How Hydrogen Bonds Keep Hair Straight
Even after a hair fiber has left the follicle, its moment-to-moment shape depends on weak chemical links called hydrogen bonds. These bonds form between protein chains inside the fiber and act like tiny clips holding the strand in whatever configuration it dried into. In naturally straight hair, hydrogen bonds hold the fiber in a linear arrangement.
Water breaks these bonds. That’s why your hair changes texture when it gets wet and resets when it dries. It’s also the principle behind blowouts and flat ironing. When you wet your hair, the hydrogen bonds release and the internal structure temporarily loosens. Using a dryer and flat iron while pulling the hair taut dehydrates the strand in a straight configuration, locking new hydrogen bonds into place. The effect lasts only until the next time the hair gets wet, because water will break those bonds all over again.
This is also why humidity causes frizz. Moisture in the air penetrates the outer layer of the hair fiber and disrupts the hydrogen bonds holding it straight. The strand absorbs water unevenly, and parts of it swell or shift, producing that puffy, undefined look.
Chemical Straightening and Permanent Changes
Hydrogen bonds are weak and temporary, but hair also contains much stronger links called disulfide bonds. These are permanent connections between sulfur atoms in neighboring protein chains, and they’re a major reason curly hair springs back to its original shape even after heat styling. To permanently straighten hair, you have to break these bonds and reform them in a new position.
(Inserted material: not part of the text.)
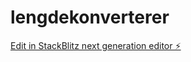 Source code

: # lengdekonverterer

[Edit in StackBlitz next generation editor ⚡️](https://stackblitz.com/~/github.com/isak123isak/lengdekonverterer)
Chemical relaxers do exactly that. Lye-based relaxers use sodium or potassium hydroxide, a strongly alkaline substance that cleaves disulfide bonds throughout the fiber. The hair is physically smoothed into a straight shape while the chemical works, and then the bonds reform in the new configuration. The result is permanent for the treated section of hair, though new growth from the follicle will still come in with your natural texture.
No-lye relaxers use milder compounds like calcium hydroxide or guanidine hydroxide. They work through the same bond-breaking mechanism but cause less scalp irritation, which makes them a common alternative. Both types carry a risk of damage, because the same bonds that create curl also give hair its strength. Over-processing can leave hair brittle and prone to breakage.
Why Your Hair Texture Can Change Over Time
Many people notice their hair getting straighter or curlier at certain points in life, even without chemical treatment. Hormonal shifts during puberty, pregnancy, and menopause can alter follicle shape slightly, changing the cross-section of the fiber it produces. Medications, thyroid changes, and aging can have similar effects. These shifts are usually gradual and sometimes reverse on their own.
Nutritional status matters too. Protein deficiency can weaken the structural proteins in hair, sometimes altering its texture. And mechanical damage from years of heat styling or chemical treatment can wear down the outer protective layer of the fiber, changing how it holds moisture and how it behaves in different environments. If your hair texture has shifted noticeably and recently, it often reflects something happening internally rather than anything you’re doing to the hair itself.